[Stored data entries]
· · · · · · ·
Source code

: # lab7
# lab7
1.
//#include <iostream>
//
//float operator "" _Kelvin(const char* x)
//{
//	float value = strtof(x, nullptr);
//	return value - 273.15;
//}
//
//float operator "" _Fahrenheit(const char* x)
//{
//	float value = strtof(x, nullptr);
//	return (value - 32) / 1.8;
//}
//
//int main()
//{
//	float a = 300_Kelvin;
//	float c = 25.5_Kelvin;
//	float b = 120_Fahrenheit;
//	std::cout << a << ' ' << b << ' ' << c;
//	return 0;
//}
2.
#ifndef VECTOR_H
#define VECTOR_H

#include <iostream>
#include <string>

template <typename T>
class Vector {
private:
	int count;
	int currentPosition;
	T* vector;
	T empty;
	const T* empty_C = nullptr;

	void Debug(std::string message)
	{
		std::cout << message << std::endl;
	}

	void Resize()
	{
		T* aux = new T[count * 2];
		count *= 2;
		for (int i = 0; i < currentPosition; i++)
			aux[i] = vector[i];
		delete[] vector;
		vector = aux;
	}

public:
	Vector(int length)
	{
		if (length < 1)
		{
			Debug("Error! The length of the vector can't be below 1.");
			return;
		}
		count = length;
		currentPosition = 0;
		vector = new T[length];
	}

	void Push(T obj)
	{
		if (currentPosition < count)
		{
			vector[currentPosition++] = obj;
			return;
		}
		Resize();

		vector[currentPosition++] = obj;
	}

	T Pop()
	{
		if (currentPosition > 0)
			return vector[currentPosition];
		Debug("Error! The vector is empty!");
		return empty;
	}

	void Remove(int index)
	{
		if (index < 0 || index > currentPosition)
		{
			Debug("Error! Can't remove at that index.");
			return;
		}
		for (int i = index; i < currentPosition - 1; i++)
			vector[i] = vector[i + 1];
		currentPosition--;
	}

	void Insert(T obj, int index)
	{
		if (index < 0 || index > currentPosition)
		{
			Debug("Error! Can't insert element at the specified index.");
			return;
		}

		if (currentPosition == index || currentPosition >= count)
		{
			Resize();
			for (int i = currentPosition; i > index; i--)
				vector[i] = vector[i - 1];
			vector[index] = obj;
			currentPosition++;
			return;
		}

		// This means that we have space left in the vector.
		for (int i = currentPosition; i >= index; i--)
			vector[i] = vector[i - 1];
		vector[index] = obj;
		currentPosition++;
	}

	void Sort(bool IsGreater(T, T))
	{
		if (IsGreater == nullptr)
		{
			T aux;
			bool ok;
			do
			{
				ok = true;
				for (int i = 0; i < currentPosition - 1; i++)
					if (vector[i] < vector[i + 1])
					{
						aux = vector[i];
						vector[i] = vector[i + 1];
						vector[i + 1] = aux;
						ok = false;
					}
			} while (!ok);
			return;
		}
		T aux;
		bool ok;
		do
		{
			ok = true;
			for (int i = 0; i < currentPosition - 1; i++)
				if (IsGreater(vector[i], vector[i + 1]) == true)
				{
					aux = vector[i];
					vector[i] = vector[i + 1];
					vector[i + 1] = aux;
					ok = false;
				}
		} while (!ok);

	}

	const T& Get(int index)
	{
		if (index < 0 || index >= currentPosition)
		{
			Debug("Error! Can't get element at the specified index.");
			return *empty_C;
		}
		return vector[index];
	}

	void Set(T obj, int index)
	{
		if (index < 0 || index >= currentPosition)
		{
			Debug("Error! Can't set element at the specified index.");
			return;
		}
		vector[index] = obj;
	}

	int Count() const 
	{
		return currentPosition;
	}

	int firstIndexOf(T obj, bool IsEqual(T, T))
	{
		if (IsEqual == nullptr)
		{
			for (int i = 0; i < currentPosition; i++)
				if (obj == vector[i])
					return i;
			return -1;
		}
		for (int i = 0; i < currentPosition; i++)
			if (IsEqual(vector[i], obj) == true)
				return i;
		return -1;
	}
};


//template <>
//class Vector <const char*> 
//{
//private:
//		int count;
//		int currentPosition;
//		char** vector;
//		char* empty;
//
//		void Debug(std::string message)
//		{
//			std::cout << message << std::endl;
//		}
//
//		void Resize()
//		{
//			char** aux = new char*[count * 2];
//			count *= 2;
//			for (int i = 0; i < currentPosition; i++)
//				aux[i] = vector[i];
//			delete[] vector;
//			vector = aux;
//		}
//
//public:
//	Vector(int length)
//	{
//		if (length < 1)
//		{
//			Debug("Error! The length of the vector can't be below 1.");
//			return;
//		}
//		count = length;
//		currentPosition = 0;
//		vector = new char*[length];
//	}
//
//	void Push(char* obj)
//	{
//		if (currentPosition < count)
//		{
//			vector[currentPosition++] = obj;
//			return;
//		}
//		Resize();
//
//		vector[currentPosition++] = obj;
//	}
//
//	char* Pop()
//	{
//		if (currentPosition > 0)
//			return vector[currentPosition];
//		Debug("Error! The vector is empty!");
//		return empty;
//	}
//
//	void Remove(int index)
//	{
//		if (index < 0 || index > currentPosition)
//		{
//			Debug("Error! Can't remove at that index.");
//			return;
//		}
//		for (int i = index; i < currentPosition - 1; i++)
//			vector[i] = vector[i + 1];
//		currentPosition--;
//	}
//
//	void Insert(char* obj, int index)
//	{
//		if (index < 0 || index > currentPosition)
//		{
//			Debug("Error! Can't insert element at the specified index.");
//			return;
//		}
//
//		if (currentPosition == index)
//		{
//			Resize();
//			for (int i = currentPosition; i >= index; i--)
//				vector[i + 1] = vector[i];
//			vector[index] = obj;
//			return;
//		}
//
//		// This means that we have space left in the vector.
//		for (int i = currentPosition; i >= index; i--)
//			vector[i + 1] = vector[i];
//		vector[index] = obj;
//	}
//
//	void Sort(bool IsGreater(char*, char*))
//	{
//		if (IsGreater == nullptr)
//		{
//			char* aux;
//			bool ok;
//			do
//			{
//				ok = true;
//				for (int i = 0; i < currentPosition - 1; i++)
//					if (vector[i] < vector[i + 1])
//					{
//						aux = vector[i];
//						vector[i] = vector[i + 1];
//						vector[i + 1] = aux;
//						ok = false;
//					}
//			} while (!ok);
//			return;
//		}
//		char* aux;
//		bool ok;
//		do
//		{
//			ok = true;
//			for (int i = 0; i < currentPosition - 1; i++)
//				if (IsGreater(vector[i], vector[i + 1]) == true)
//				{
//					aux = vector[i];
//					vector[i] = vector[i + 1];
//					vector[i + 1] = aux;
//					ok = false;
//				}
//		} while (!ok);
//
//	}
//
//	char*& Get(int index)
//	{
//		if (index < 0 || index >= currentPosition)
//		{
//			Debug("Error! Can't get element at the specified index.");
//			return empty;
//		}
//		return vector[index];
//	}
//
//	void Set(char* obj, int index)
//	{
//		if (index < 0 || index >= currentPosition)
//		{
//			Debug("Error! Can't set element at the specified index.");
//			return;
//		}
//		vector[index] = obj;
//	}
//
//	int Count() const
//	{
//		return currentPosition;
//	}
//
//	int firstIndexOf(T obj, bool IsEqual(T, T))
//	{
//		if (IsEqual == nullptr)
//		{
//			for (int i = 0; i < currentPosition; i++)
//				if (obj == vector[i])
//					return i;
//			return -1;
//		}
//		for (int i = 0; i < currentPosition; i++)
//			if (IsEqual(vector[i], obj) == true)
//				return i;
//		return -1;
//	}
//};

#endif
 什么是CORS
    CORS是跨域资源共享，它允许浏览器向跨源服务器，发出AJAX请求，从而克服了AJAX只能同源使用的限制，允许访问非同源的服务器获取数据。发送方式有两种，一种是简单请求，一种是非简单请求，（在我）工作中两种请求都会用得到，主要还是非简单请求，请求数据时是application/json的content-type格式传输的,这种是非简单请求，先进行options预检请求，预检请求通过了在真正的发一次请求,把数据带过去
· · · · · · ·
INSTRUCTIONS FOR THE TASK: An exact copy of every record above is needed. Write it out word for word.

OUTPUT OF THE EXERCISE:
Source code

: # lab7
# lab7
1.
//#include <iostream>
//
//float operator "" _Kelvin(const char* x)
//{
//	float value = strtof(x, nullptr);
//	return value - 273.15;
//}
//
//float operator "" _Fahrenheit(const char* x)
//{
//	float value = strtof(x, nullptr);
//	return (value - 32) / 1.8;
//}
//
//int main()
//{
//	float a = 300_Kelvin;
//	float c = 25.5_Kelvin;
//	float b = 120_Fahrenheit;
//	std::cout << a << ' ' << b << ' ' << c;
//	return 0;
//}
2.
#ifndef VECTOR_H
#define VECTOR_H

#include <iostream>
#include <string>

template <typename T>
class Vector {
private:
	int count;
	int currentPosition;
	T* vector;
	T empty;
	const T* empty_C = nullptr;

	void Debug(std::string message)
	{
		std::cout << message << std::endl;
	}

	void Resize()
	{
		T* aux = new T[count * 2];
		count *= 2;
		for (int i = 0; i < currentPosition; i++)
			aux[i] = vector[i];
		delete[] vector;
		vector = aux;
	}

public:
	Vector(int length)
	{
		if (length < 1)
		{
			Debug("Error! The length of the vector can't be below 1.");
			return;
		}
		count = length;
		currentPosition = 0;
		vector = new T[length];
	}

	void Push(T obj)
	{
		if (currentPosition < count)
		{
			vector[currentPosition++] = obj;
			return;
		}
		Resize();

		vector[currentPosition++] = obj;
	}

	T Pop()
	{
		if (currentPosition > 0)
			return vector[currentPosition];
		Debug("Error! The vector is empty!");
		return empty;
	}

	void Remove(int index)
	{
		if (index < 0 || index > currentPosition)
		{
			Debug("Error! Can't remove at that index.");
			return;
		}
		for (int i = index; i < currentPosition - 1; i++)
			vector[i] = vector[i + 1];
		currentPosition--;
	}

	void Insert(T obj, int index)
	{
		if (index < 0 || index > currentPosition)
		{
			Debug("Error! Can't insert element at the specified index.");
			return;
		}

		if (currentPosition == index || currentPosition >= count)
		{
			Resize();
			for (int i = currentPosition; i > index; i--)
				vector[i] = vector[i - 1];
			vector[index] = obj;
			currentPosition++;
			return;
		}

		// This means that we have space left in the vector.
		for (int i = currentPosition; i >= index; i--)
			vector[i] = vector[i - 1];
		vector[index] = obj;
		currentPosition++;
	}

	void Sort(bool IsGreater(T, T))
	{
		if (IsGreater == nullptr)
		{
			T aux;
			bool ok;
			do
			{
				ok = true;
				for (int i = 0; i < currentPosition - 1; i++)
					if (vector[i] < vector[i + 1])
					{
						aux = vector[i];
						vector[i] = vector[i + 1];
						vector[i + 1] = aux;
						ok = false;
					}
			} while (!ok);
			return;
		}
		T aux;
		bool ok;
		do
		{
			ok = true;
			for (int i = 0; i < currentPosition - 1; i++)
				if (IsGreater(vector[i], vector[i + 1]) == true)
				{
					aux = vector[i];
					vector[i] = vector[i + 1];
					vector[i + 1] = aux;
					ok = false;
				}
		} while (!ok);

	}

	const T& Get(int index)
	{
		if (index < 0 || index >= currentPosition)
		{
			Debug("Error! Can't get element at the specified index.");
			return *empty_C;
		}
		return vector[index];
	}

	void Set(T obj, int index)
	{
		if (index < 0 || index >= currentPosition)
		{
			Debug("Error! Can't set element at the specified index.");
			return;
		}
		vector[index] = obj;
	}

	int Count() const 
	{
		return currentPosition;
	}

	int firstIndexOf(T obj, bool IsEqual(T, T))
	{
		if (IsEqual == nullptr)
		{
			for (int i = 0; i < currentPosition; i++)
				if (obj == vector[i])
					return i;
			return -1;
		}
		for (int i = 0; i < currentPosition; i++)
			if (IsEqual(vector[i], obj) == true)
				return i;
		return -1;
	}
};


//template <>
//class Vector <const char*> 
//{
//private:
//		int count;
//		int currentPosition;
//		char** vector;
//		char* empty;
//
//		void Debug(std::string message)
//		{
//			std::cout << message << std::endl;
//		}
//
//		void Resize()
//		{
//			char** aux = new char*[count * 2];
//			count *= 2;
//			for (int i = 0; i < currentPosition; i++)
//				aux[i] = vector[i];
//			delete[] vector;
//			vector = aux;
//		}
//
//public:
//	Vector(int length)
//	{
//		if (length < 1)
//		{
//			Debug("Error! The length of the vector can't be below 1.");
//			return;
//		}
//		count = length;
//		currentPosition = 0;
//		vector = new char*[length];
//	}
//
//	void Push(char* obj)
//	{
//		if (currentPosition < count)
//		{
//			vector[currentPosition++] = obj;
//			return;
//		}
//		Resize();
//
//		vector[currentPosition++] = obj;
//	}
//
//	char* Pop()
//	{
//		if (currentPosition > 0)
//			return vector[currentPosition];
//		Debug("Error! The vector is empty!");
//		return empty;
//	}
//
//	void Remove(int index)
//	{
//		if (index < 0 || index > currentPosition)
//		{
//			Debug("Error! Can't remove at that index.");
//			return;
//		}
//		for (int i = index; i < currentPosition - 1; i++)
//			vector[i] = vector[i + 1];
//		currentPosition--;
//	}
//
//	void Insert(char* obj, int index)
//	{
//		if (index < 0 || index > currentPosition)
//		{
//			Debug("Error! Can't insert element at the specified index.");
//			return;
//		}
//
//		if (currentPosition == index)
//		{
//			Resize();
//			for (int i = currentPosition; i >= index; i--)
//				vector[i + 1] = vector[i];
//			vector[index] = obj;
//			return;
//		}
//
//		// This means that we have space left in the vector.
//		for (int i = currentPosition; i >= index; i--)
//			vector[i + 1] = vector[i];
//		vector[index] = obj;
//	}
//
//	void Sort(bool IsGreater(char*, char*))
//	{
//		if (IsGreater == nullptr)
//		{
//			char* aux;
//			bool ok;
//			do
//			{
//				ok = true;
//				for (int i = 0; i < currentPosition - 1; i++)
//					if (vector[i] < vector[i + 1])
//					{
//						aux = vector[i];
//						vector[i] = vector[i + 1];
//						vector[i + 1] = aux;
//						ok = false;
//					}
//			} while (!ok);
//			return;
//		}
//		char* aux;
//		bool ok;
//		do
//		{
//			ok = true;
//			for (int i = 0; i < currentPosition - 1; i++)
//				if (IsGreater(vector[i], vector[i + 1]) == true)
//				{
//					aux = vector[i];
//					vector[i] = vector[i + 1];
//					vector[i + 1] = aux;
//					ok = false;
//				}
//		} while (!ok);
//
//	}
//
//	char*& Get(int index)
//	{
//		if (index < 0 || index >= currentPosition)
//		{
//			Debug("Error! Can't get element at the specified index.");
//			return empty;
//		}
//		return vector[index];
//	}
//
//	void Set(char* obj, int index)
//	{
//		if (index < 0 || index >= currentPosition)
//		{
//			Debug("Error! Can't set element at the specified index.");
//			return;
//		}
//		vector[index] = obj;
//	}
//
//	int Count() const
//	{
//		return currentPosition;
//	}
//
//	int firstIndexOf(T obj, bool IsEqual(T, T))
//	{
//		if (IsEqual == nullptr)
//		{
//			for (int i = 0; i < currentPosition; i++)
//				if (obj == vector[i])
//					return i;
//			return -1;
//		}
//		for (int i = 0; i < currentPosition; i++)
//			if (IsEqual(vector[i], obj) == true)
//				return i;
//		return -1;
//	}
//};

#endif
 什么是CORS
    CORS是跨域资源共享，它允许浏览器向跨源服务器，发出AJAX请求，从而克服了AJAX只能同源使用的限制，允许访问非同源的服务器获取数据。发送方式有两种，一种是简单请求，一种是非简单请求，（在我）工作中两种请求都会用得到，主要还是非简单请求，请求数据时是application/json的content-type格式传输的,这种是非简单请求，先进行options预检请求，预检请求通过了在真正的发一次请求,把数据带过去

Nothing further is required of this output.